Дом наш находится через дорогу от моря на возвышении и стоит таким образом, что просторный балкон квартиры обращён к плоскому берегу. Мы любим сидеть тут по утрам за чашечкой горячего кофе, смотреть на далёкий горизонт, на море, всегда спокойное, на тихую набережную, украшенную гранитными шарами, и болтать ни о чём.

Поднявшийся на улице ветер заставил меня оторваться от письменного стола. Услышав, как хлопнула стеклянная дверь, как загремели упавшие на пол шезлонги, я поспешил на балкон, чтобы закрыть окна, и задержался, невольно засмотревшись на улицу, удивляясь столь быстрой перемене погоды.
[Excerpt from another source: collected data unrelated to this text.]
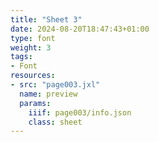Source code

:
 ```yaml
---
title: "Sheet 3"
date: 2024-08-20T18:47:43+01:00
type: font
weight: 3
tags:
- Font
resources:
- src: "page003.jxl"
  name: preview
  params:
    iiif: page003/info.json
    class: sheet
---
```

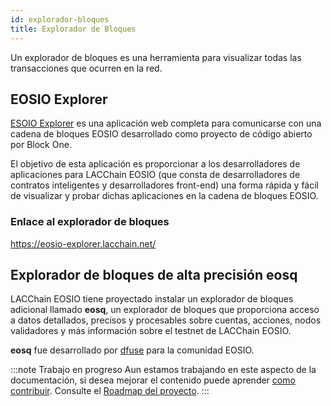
 ```yaml
---
id: explorador-bloques
title: Explorador de Bloques
---
```


Un explorador de bloques es una herramienta para visualizar todas las transacciones que ocurren en la red.

## EOSIO Explorer
[ESOIO Explorer](https://github.com/EOSIO/eosio-explorer) es una aplicación web completa para comunicarse con una cadena de bloques EOSIO desarrollado como proyecto de código abierto por Block One.

El objetivo de esta aplicación es proporcionar a los desarrolladores de aplicaciones para LACChain EOSIO (que consta de desarrolladores de contratos inteligentes y desarrolladores front-end) una forma rápida y fácil de visualizar y probar dichas aplicaciones en la cadena de bloques EOSIO.

### Enlace al explorador de bloques

https://eosio-explorer.lacchain.net/


## Explorador de bloques de alta precisión eosq
LACChain EOSIO tiene proyectado instalar un explorador de bloques adicional llamado **eosq**, un explorador de bloques que proporciona acceso a datos detallados, precisos y procesables sobre cuentas, acciones, nodos validadores y más información sobre el testnet de LACChain EOSIO.

**eosq** fue desarrollado por [dfuse](https://dfuse.io) para la comunidad EOSIO.

:::note Trabajo en progreso
Aun estamos trabajando en este aspecto de la documentación, si desea mejorar el contenido puede aprender [como contribuir](../guias/contribuir). Consulte el [Roadmap del proyecto](../roadmap).
:::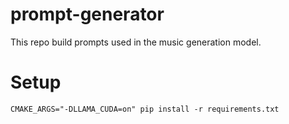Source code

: # prompt-generator
This repo build prompts used in the music generation model.

# Setup

```
CMAKE_ARGS="-DLLAMA_CUDA=on" pip install -r requirements.txt
```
Весь горизонт закрыли тяжёлые тучи. Как фантастические клубки намокшей, неряшливой пряжи, они возбуждённо громоздились вдали над неспокойным, напуганным морем, не умещаясь в небе, толкали друг друга в бока и с грохотом валились одна за другой вниз. И небо, и вода, и набережная с дорогой – всё было одного, грязно-серого, безнадёжно мрачного цвета. Всё казалось взбудораженным до предела! Тучи напряглись, готовые взорваться, а море пыжилось, чтобы, набравшись храбрости, вскипеть и броситься им навстречу. Сверкнула молния, грянул гром, небо лопнуло наконец и смешалось с вмиг забурлившим морем! Я едва успел закрыть окна, как в них ударил ливень. Наш ласковый заливчик разбушевался не на шутку! Вода в неистовом восторге билась о набережную, словно доказывая, на что была способна, и это выглядело страшно. Украшенные пеной волны выскакивали из темноты и в бешенстве кидались на берег, стремясь восстать выше столбов. Не было видно ни гранитных шаров, ни фонтана, ни маленького домика в начале пирса; одни только фонари, загоревшиеся от страха перед упавшим небом, жалобно замигали между накатами воды и вскоре погасли.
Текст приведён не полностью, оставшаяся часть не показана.